As per the previous post the 2017 30KWh Leaf S was for sale and has moved on to greener pastures. It didn't fetch the asking price but it was closer than expected. Here it is in it's last Hurrah at the Drive Electric celebrations last week. Closest to the entrance and with a small but subtle for sale sign in the window.

There was lots of interesting stuff to see but after three hours talking to folks standing in a hot parking lot I was DONE. There were about 40 cars there and a pretty good turnout.



The Archimoto ridealong and talking to the UBCO electric trailbike guys was probably the most interesting parts of the show.
One wheel drive for the three-wheeler and all wheel drive for the bike. Go figure...









Oddly enough the sale of the Leaf did not evolve directly from the show but rather from a discussion that occurred while I was getting it ready. How life works: Random shit happens...

And then getting the new one...

Saturday, August 18, 2018

Leafs turn in the fall

Actually not so much 'turn' as 'sell.'
Yes we're selling our less than two year old Leaf.        Edit: SOLD!

"What? What's wrong with it?"

Actually nothing, it's in nearly perfect condition, bit over 20K miles and since we got a pretty good deal on it (see previous posts)  the asking price will be aggressively fair.

"But,  so,  Why?"
Well you may have noticed a newer nicer (if rather more expensive) electric vehicle starting to show up in the area.
I think an order might be in order. Besides, "We want's it, my Precious!"
...but... we can't afford to have two EV's (OK scratch that, there's already two, we can't afford three) knocking around the house so one of them has to go. Payout on the lease is reasonable, (remember that the monthly billing was really, artificially, low) but it takes a couple weeks to process, already in process. Or the process of processing,   or whatever.

It has everything that's important, at least from my perspective:
It has the fast charging option, and experienced Leaf owners from 2015 -OR- 2018 will tell you that no Leaf before or since charges as well (or as quickly) as the 2017 30 KWh Leaf.
The backup camera, the hands-free bluetooth, the big playlist you can load on the, actually pretty darn good, audio system. It doesn't have the larger 'Nav System' screen, but given how much better (seriously, lame.) your phone works for that you won't miss it. It is missing the aluminum wheels and the leather 'trimmed' interior but it's hard to say if that's worth several thousand dollars.
Not a bad package at all.
If you just gotta have the additional 40 mi. range of the 2018 model, then march right into the dealer. But, make sure to haul an additional $13K in with you.

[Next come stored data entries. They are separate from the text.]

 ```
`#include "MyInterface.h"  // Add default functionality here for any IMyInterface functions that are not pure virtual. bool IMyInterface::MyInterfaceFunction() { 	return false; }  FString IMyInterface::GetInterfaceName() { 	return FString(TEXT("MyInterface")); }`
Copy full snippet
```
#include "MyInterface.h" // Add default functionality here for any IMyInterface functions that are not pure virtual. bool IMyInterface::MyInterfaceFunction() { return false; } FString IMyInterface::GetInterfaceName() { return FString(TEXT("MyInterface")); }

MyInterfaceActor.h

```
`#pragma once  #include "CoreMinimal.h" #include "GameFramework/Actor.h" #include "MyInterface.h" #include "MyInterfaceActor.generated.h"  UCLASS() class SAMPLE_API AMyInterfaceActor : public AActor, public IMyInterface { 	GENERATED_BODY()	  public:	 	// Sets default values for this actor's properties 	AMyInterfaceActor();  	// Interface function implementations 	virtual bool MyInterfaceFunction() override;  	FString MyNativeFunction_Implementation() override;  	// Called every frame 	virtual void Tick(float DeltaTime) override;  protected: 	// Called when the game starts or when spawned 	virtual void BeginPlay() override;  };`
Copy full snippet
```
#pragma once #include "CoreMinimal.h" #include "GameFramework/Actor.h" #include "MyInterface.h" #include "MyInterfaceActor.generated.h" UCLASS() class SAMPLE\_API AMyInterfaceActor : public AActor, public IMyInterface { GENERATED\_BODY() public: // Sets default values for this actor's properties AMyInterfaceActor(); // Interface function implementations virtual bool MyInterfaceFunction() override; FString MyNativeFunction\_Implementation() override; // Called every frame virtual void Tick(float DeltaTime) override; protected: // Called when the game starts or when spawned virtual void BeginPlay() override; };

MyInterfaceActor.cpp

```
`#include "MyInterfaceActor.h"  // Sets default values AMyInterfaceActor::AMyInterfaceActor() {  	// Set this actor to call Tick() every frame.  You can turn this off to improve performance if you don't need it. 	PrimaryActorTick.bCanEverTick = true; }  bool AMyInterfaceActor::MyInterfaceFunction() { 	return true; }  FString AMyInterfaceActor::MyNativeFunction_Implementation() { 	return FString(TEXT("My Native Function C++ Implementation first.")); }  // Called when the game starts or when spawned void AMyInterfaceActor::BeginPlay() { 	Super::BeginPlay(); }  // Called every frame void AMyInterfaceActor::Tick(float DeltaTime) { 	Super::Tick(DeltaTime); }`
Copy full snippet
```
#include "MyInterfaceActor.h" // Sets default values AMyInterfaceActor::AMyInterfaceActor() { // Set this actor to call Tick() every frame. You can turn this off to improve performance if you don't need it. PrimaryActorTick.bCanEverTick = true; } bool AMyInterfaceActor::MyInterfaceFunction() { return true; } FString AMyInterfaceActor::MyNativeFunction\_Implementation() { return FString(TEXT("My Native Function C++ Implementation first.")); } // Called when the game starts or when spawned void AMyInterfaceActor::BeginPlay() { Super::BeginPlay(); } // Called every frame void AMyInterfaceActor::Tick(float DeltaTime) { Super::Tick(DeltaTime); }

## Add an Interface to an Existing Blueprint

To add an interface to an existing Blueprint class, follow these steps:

Up until a couple weeks ago I would have hesitated to sell it to anyone I know as some reports of accelerated battery degradation had started to pop up.  Oops, not good, glad we're leasing.
Then there was an announcement that Nissan had identified an error in the battery management system that was reporting an incorrect value to the main computer in the car. Making it look like the range had decreased, even though the underlying battery cells tested fine.
They issued a recall and all the 2017's will be getting an update to fix the problem, even though some (like ours) aren't showing any symptoms. Whew! So we're getting scheduled for that.
Some of the big fleet operators, who had been involved in identifying and publicizing the problem have now had some time to do testing and report that the fix is real and works correctly.
That information isn't really sunk into the market yet and it's 'helped' depress values somewhat.

So, on to the pricing issue:
'Book Values' are all over the map, as is apparently usual for a new (30 KWh) type of an existing model in it's first two years. I saw expected prices from just below $16K to nearly $20K. Given it's under two years old, doesn't have any problems, is in excellent shape, and sold for nominally about $32K a year ago, I'm going to pin the tail on the price graph right at $17.8K.  Yes that's 45% down in less than two years.  Welcome to my world....
Actually I just saw a report showing the average Leaf loses 72% of it's value after 5 years. The average for all cars was 56%. That sounds horrendous except they were comparing each car to it's original sticker price. If you compare instead to the post-credit(s) and Nissan/dealer markdowns price, the Leaf looks only a tiny bit (4%?) worse than average.